[Opening SUPPLIED MATERIAL section]

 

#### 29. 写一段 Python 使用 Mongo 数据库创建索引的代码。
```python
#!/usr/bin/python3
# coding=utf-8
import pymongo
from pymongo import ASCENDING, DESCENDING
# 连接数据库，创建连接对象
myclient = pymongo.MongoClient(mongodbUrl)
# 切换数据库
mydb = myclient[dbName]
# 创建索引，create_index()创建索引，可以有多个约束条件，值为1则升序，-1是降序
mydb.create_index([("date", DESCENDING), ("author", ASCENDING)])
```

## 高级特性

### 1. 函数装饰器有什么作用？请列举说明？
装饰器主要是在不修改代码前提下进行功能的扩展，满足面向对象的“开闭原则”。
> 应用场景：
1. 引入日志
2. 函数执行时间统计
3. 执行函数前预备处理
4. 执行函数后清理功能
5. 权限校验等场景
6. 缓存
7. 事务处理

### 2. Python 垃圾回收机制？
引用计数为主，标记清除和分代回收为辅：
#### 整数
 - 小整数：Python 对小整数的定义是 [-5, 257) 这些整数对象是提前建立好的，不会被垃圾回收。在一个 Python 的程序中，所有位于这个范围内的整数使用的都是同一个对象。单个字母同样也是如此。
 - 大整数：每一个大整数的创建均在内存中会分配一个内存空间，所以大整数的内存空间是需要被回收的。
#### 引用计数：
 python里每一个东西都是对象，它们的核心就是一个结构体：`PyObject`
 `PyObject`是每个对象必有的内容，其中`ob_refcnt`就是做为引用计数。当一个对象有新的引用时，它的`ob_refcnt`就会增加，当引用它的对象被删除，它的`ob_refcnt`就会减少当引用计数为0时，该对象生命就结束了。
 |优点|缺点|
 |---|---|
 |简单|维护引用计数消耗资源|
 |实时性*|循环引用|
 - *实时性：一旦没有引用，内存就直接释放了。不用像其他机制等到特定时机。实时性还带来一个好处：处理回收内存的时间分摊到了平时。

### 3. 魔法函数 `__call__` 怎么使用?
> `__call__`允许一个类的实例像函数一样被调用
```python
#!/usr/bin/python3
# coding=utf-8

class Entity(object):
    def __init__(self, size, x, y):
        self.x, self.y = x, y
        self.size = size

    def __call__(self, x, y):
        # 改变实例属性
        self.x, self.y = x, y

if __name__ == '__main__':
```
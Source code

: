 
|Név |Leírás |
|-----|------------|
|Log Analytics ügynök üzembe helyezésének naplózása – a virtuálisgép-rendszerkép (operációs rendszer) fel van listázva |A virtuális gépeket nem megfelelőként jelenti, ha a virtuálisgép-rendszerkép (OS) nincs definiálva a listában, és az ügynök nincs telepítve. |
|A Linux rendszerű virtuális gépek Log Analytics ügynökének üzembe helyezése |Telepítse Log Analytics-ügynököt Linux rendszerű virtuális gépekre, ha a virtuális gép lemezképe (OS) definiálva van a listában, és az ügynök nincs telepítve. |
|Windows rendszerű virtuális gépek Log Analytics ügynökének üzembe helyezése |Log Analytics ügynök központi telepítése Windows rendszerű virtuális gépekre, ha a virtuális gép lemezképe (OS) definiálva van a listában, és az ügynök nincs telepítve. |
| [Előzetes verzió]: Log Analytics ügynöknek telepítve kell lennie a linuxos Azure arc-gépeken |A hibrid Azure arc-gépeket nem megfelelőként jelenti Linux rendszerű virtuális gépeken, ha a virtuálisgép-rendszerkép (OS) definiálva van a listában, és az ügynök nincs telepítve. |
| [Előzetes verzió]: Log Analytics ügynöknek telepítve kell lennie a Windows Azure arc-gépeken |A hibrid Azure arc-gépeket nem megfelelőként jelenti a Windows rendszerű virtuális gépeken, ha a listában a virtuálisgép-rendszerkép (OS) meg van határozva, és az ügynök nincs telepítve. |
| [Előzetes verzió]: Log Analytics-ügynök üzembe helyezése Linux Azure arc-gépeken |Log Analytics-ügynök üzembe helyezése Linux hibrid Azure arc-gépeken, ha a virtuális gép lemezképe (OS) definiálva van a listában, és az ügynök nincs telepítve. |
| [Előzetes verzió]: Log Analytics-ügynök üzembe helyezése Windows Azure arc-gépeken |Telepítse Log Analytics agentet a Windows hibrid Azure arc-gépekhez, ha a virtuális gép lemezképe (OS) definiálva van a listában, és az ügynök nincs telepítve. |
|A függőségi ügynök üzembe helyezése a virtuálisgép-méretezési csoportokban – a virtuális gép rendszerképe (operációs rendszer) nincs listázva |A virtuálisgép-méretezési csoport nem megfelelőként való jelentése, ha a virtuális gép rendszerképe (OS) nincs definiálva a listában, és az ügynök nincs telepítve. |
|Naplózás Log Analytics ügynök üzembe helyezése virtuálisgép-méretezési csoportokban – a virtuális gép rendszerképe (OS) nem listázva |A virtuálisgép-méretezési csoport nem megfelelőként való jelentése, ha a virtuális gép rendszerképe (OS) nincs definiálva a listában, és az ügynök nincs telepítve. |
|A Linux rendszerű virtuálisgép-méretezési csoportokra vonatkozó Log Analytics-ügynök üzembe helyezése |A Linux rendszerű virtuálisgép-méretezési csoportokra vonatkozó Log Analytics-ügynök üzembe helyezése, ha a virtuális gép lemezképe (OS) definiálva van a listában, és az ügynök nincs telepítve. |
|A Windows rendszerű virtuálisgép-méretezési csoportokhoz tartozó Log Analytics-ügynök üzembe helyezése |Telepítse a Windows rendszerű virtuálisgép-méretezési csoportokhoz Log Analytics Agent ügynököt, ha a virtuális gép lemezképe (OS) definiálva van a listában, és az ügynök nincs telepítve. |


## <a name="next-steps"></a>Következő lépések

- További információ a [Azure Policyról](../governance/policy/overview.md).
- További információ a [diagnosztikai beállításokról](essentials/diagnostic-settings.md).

[Closing SUPPLIED MATERIAL section]

== WHAT IS EXPECTED ==
Count the lines above holding "ASCENDING". Give only the number.

== RESULT OF THIS EXERCISE ==
2